*** Available records Section Begins ***

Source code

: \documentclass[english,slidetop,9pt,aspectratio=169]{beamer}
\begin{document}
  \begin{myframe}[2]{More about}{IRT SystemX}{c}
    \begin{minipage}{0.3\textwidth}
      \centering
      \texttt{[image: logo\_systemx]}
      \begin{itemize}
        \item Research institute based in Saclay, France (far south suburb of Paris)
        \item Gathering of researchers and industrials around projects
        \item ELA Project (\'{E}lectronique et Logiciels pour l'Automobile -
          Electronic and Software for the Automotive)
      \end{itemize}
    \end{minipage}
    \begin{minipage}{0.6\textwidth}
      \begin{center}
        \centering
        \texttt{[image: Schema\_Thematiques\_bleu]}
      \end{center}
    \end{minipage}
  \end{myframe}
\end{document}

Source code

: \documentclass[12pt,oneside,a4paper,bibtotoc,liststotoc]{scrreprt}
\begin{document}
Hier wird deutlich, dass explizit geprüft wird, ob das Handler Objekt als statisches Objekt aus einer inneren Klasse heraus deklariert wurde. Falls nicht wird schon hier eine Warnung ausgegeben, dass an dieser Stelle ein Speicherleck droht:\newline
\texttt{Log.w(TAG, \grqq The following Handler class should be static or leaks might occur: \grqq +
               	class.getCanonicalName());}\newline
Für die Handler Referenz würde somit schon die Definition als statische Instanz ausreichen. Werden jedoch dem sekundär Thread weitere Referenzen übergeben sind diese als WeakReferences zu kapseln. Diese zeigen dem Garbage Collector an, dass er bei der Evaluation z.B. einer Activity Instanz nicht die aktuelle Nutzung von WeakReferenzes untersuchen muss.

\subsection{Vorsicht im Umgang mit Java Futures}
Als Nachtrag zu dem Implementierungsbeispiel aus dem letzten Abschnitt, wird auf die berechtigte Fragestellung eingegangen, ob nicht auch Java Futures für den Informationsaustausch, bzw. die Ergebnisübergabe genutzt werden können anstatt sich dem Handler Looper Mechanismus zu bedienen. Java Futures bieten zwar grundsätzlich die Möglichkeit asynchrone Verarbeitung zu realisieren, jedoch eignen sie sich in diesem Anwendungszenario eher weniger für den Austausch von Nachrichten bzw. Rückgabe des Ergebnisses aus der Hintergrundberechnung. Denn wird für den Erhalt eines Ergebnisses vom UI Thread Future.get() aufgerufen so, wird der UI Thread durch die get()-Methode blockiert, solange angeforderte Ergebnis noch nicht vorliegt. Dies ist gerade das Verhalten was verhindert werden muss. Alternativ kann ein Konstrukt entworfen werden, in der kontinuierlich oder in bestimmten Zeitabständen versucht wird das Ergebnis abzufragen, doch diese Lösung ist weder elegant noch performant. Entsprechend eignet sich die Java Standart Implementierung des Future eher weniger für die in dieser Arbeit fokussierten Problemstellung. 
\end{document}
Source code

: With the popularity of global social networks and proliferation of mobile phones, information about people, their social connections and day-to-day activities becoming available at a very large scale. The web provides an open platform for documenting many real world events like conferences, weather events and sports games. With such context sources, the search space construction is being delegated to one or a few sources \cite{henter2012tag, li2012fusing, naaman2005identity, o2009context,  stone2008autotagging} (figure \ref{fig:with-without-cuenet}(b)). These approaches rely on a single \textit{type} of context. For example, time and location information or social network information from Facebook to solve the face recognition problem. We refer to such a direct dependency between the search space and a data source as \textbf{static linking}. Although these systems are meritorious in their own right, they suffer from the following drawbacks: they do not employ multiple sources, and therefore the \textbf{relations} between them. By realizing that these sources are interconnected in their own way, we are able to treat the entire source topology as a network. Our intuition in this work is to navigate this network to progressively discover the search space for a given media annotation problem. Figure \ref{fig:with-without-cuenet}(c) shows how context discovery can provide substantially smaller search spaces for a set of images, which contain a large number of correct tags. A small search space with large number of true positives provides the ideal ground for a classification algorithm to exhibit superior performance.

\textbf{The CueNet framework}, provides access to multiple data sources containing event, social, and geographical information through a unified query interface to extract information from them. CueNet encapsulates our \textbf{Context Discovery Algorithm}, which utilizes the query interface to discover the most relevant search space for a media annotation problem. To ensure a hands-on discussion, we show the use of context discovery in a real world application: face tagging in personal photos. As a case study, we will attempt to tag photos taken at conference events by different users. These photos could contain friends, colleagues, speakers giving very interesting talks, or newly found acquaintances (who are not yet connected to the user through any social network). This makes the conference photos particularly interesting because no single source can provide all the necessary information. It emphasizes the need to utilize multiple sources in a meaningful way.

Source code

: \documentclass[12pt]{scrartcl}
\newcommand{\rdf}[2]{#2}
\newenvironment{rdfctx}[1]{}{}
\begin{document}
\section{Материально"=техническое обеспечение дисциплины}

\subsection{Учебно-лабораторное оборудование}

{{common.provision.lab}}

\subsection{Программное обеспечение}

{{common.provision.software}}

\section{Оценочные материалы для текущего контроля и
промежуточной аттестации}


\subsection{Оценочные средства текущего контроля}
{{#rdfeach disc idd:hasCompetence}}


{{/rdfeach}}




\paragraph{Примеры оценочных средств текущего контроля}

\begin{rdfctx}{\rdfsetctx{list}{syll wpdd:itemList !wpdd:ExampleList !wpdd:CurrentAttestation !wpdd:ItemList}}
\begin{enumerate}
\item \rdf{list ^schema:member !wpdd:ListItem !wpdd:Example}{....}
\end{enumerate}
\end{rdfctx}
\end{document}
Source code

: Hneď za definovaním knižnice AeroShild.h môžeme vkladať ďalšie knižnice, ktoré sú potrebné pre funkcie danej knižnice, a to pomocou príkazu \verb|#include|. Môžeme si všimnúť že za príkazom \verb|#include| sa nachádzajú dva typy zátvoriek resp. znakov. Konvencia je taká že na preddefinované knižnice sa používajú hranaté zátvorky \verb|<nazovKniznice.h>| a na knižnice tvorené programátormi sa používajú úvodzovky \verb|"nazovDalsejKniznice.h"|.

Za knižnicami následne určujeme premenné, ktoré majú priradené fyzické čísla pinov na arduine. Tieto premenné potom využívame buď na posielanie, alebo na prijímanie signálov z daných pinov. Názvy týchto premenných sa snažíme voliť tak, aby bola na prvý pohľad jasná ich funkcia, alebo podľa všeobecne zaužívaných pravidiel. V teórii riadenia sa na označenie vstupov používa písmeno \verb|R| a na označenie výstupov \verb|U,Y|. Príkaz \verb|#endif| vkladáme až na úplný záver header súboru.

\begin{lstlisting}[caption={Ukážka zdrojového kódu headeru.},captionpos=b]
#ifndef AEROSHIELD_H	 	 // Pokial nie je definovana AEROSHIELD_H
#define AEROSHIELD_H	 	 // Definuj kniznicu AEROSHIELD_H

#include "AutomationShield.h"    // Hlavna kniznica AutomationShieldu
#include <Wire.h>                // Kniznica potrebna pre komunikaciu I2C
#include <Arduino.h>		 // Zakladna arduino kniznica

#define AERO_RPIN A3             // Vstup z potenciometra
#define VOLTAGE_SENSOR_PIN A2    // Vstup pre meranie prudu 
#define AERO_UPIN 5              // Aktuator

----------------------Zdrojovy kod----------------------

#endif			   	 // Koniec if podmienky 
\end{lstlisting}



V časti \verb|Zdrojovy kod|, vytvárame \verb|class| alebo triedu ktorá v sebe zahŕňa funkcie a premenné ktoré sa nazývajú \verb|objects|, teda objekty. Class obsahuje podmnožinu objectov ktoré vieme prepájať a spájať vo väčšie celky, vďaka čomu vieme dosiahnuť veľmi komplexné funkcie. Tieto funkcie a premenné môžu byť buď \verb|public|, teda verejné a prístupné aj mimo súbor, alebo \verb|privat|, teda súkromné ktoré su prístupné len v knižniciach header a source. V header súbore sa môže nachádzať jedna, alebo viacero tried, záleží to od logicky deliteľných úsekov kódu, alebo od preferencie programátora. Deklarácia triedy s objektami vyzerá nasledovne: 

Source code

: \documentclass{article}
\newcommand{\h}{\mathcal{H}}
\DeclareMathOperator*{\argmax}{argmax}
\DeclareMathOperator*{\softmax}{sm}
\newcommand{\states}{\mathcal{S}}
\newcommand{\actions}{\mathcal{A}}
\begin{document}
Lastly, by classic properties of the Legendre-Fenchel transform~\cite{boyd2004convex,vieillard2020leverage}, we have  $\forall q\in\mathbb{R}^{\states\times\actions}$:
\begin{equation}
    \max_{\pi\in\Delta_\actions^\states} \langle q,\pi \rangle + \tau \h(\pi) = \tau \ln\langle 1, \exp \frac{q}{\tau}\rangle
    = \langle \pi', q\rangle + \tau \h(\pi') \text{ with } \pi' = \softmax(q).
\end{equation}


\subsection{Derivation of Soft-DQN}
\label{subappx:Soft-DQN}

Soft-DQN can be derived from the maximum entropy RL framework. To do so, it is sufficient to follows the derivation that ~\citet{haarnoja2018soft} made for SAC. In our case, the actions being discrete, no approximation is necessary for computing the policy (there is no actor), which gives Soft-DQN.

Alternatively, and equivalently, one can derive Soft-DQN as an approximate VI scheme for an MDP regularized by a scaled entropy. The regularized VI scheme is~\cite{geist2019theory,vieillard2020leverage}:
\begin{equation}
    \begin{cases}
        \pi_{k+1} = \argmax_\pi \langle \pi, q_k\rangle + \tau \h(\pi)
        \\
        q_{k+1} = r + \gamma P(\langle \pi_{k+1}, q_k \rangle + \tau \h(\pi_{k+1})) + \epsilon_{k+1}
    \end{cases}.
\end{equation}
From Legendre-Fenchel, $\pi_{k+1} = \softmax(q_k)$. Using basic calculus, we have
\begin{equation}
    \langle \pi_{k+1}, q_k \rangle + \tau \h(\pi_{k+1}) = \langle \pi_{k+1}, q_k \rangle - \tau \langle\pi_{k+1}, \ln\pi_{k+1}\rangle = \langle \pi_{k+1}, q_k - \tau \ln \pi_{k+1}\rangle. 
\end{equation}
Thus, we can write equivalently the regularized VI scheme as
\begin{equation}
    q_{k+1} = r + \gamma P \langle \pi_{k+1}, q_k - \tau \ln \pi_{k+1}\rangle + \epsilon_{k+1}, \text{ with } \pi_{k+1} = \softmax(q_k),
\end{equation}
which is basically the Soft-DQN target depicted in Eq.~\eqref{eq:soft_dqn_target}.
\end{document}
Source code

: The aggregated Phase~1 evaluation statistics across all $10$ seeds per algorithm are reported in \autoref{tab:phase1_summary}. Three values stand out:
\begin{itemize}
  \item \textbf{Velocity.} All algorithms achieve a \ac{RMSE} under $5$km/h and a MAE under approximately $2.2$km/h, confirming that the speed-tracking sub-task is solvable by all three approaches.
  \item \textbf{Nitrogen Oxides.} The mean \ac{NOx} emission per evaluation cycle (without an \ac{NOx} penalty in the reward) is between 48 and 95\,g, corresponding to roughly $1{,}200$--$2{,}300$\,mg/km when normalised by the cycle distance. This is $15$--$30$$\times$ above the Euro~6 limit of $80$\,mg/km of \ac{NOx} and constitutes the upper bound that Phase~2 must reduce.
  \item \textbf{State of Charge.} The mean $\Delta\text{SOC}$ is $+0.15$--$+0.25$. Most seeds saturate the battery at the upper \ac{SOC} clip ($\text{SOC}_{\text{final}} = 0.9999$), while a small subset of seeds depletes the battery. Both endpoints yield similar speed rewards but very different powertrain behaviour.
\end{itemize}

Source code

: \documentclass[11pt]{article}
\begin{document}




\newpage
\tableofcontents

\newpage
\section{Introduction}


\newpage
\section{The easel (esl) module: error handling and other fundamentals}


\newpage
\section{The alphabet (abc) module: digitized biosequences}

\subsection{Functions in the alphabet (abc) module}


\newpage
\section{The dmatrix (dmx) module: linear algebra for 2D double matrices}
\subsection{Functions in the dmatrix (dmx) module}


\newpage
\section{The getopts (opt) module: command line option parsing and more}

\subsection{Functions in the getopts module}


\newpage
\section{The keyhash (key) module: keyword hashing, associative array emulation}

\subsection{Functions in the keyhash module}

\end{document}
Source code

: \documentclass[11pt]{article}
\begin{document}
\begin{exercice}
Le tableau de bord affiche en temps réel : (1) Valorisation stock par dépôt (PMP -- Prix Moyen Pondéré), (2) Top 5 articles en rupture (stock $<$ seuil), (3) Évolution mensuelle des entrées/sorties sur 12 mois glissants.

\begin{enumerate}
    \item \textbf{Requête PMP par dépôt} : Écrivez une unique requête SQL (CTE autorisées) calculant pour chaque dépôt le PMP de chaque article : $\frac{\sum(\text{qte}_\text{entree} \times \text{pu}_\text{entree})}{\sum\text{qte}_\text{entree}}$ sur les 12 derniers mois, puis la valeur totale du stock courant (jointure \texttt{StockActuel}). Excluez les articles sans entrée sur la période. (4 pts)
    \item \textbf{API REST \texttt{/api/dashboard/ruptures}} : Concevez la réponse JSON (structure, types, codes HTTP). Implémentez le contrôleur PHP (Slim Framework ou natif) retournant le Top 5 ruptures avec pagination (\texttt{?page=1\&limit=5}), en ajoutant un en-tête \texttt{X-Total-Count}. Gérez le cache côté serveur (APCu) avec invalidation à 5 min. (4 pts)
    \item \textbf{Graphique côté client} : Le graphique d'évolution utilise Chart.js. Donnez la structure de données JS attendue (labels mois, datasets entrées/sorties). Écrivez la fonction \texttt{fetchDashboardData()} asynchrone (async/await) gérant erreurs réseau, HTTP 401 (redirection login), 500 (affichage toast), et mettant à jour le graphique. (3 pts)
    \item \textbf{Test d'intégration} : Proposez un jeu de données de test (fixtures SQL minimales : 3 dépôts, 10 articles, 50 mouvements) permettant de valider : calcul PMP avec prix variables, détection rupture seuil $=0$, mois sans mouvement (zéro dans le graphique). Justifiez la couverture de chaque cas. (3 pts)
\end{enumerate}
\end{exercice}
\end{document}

*** Available records Section Ends ***

What the task requires: Reproduce verbatim the range of lines that opens the records and closes with the line containing "im Umgang mit". Omit everything after it.

Task result:
Source code

: \documentclass[english,slidetop,9pt,aspectratio=169]{beamer}
\begin{document}
  \begin{myframe}[2]{More about}{IRT SystemX}{c}
    \begin{minipage}{0.3\textwidth}
      \centering
      \texttt{[image: logo\_systemx]}
      \begin{itemize}
        \item Research institute based in Saclay, France (far south suburb of Paris)
        \item Gathering of researchers and industrials around projects
        \item ELA Project (\'{E}lectronique et Logiciels pour l'Automobile -
          Electronic and Software for the Automotive)
      \end{itemize}
    \end{minipage}
    \begin{minipage}{0.6\textwidth}
      \begin{center}
        \centering
        \texttt{[image: Schema\_Thematiques\_bleu]}
      \end{center}
    \end{minipage}
  \end{myframe}
\end{document}

Source code

: \documentclass[12pt,oneside,a4paper,bibtotoc,liststotoc]{scrreprt}
\begin{document}
Hier wird deutlich, dass explizit geprüft wird, ob das Handler Objekt als statisches Objekt aus einer inneren Klasse heraus deklariert wurde. Falls nicht wird schon hier eine Warnung ausgegeben, dass an dieser Stelle ein Speicherleck droht:\newline
\texttt{Log.w(TAG, \grqq The following Handler class should be static or leaks might occur: \grqq +
               	class.getCanonicalName());}\newline
Für die Handler Referenz würde somit schon die Definition als statische Instanz ausreichen. Werden jedoch dem sekundär Thread weitere Referenzen übergeben sind diese als WeakReferences zu kapseln. Diese zeigen dem Garbage Collector an, dass er bei der Evaluation z.B. einer Activity Instanz nicht die aktuelle Nutzung von WeakReferenzes untersuchen muss.

\subsection{Vorsicht im Umgang mit Java Futures}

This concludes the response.